如果說此時的宋朝官兵已是不堪一擊,官府之中又不乏卑躬屈膝之徒,那么,由知州姚訔、水軍統帥張世杰等人組織的兩萬義軍和數千宋兵卻英勇奮戰,在百姓的配合下,還一度收復了常州。
后來的戰爭是嚴酷的。伯顏調動數10萬大軍日夜強攻常州,常州軍民整整堅守了半年之久(也有說50余天)。宋末有詩這樣描繪當時的情景:
荊溪水腥泊船早,落日無人行古道。
骷髏有眼不識春,東風吹出青青草。
當時壓境兵百萬,不脫靴尖堪蹴倒。
短兵相接逾四旬,毒手尊拳日攻討。
可見常州城內曾有的慘烈。連護國寺的五百僧侶在方丈萬安、莫謙之的帶領下,參加義軍,英勇抗敵,后來全部壯烈犧牲。人們將戰死僧人的袈裟收集起來,建起了塔,以告慰英靈。
據說,萬安和尚在出征時留下這樣一句話:“時危聊作將,時定復為僧。”遺憾,萬安、莫謙之沒待到時定國安的那一天,也沒有實現“定復為僧”的愿望,他們永遠沉睡在郡城的黃土下,人們只是為他們留下一座并不高大的石塔——袈裟塔,現在已遷移在紅梅公園的筆架山下。
在常州保衛戰中,州人不能忘記這樣一批將士與官吏,他們是宋丞相文天祥委以主將的尹玉、麻士龍,常州守將王安節、劉師勇,知州姚訔,武進縣令包圭等。這些民族精英之士在大敵面前表現出英勇無畏、寧死不屈的的英雄氣慨。
當常州守軍殊死血戰之時,尹玉、麻士龍二將率兵從平江(蘇州)進援常州,并在五牧、虞橋一帶與數以倍計的元兵激戰,最后數千援兵全部殉難。當地百姓將宋兵尸骨埋葬成堆,武進洛陽至今還留下“骨成墩”的名字。到了明代,地方先哲薛方山在五牧又建起了“尹麻二忠祠”。
殊不知,數千將士為了這座城市,壯志未酬,英魂不散。
城破后的州城是悲壯的,也是血腥的,兩萬義軍、數千宋兵與城內百姓抗擊數10萬敵軍,最后大部戰死。連伯顏也連稱,常州“紙城鐵人”!

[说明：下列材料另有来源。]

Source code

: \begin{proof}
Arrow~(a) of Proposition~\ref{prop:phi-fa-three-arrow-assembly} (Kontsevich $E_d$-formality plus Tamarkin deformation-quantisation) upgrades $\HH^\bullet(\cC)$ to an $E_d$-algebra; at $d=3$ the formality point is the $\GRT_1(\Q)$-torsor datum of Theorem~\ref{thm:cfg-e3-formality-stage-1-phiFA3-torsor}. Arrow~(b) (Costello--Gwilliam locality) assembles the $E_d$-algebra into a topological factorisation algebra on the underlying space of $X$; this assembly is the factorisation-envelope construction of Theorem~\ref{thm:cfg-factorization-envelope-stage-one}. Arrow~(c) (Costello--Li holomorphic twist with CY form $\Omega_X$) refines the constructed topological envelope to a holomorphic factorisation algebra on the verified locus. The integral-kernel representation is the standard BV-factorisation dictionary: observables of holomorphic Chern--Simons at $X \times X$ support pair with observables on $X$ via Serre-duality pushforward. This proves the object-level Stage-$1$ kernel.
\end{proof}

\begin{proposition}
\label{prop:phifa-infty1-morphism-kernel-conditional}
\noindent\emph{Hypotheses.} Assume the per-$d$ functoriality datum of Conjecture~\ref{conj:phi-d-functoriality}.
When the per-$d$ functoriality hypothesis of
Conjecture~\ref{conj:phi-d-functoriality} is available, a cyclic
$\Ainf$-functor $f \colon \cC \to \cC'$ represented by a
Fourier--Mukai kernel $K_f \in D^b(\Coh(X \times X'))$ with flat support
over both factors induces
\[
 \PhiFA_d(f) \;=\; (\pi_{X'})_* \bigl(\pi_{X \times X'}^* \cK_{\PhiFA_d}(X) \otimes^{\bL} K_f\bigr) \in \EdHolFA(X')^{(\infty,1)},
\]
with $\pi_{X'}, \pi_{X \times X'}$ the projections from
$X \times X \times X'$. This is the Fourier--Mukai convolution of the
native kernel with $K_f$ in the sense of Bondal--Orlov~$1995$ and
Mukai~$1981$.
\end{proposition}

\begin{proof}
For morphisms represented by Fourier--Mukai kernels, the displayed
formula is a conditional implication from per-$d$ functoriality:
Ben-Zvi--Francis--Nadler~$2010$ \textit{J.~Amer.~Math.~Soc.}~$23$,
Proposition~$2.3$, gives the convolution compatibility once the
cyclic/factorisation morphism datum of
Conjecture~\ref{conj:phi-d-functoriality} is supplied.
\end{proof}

常州經歷了這場史無前例的屠城,城內血流成河,四處橫尸遍野,“江東之州,常州為大”的城邑,最后只剩下十八戶人家,聚居在漕河之北的一塊故土上。這就是古村。
再說那位時稱“雙刀王”的守將王安節,城破時揮舞雙刀率兵奮勇殺敵,最后臂傷股刺,難以站立,仍屈跪雙腿決一死戰。伯顏愛其忠勇,勸其投降,王安節大呼:“我為王堅(抗元功臣)之子,豈有降元之理?”遂被殺害。邑人后來將其葬在了西水關附近,里人把這里稱作“王守沿”。王安節殉難后被謚為王忠藎公,而王忠藎公墓就葬于此地,墓旁原建有四間祠屋,直到舊城改造時被拆除。其四世孫王伯嶼從江西臨川來常守墳,再也沒有離開常州,從此,古城又多了一處叫“臨川里”的地名。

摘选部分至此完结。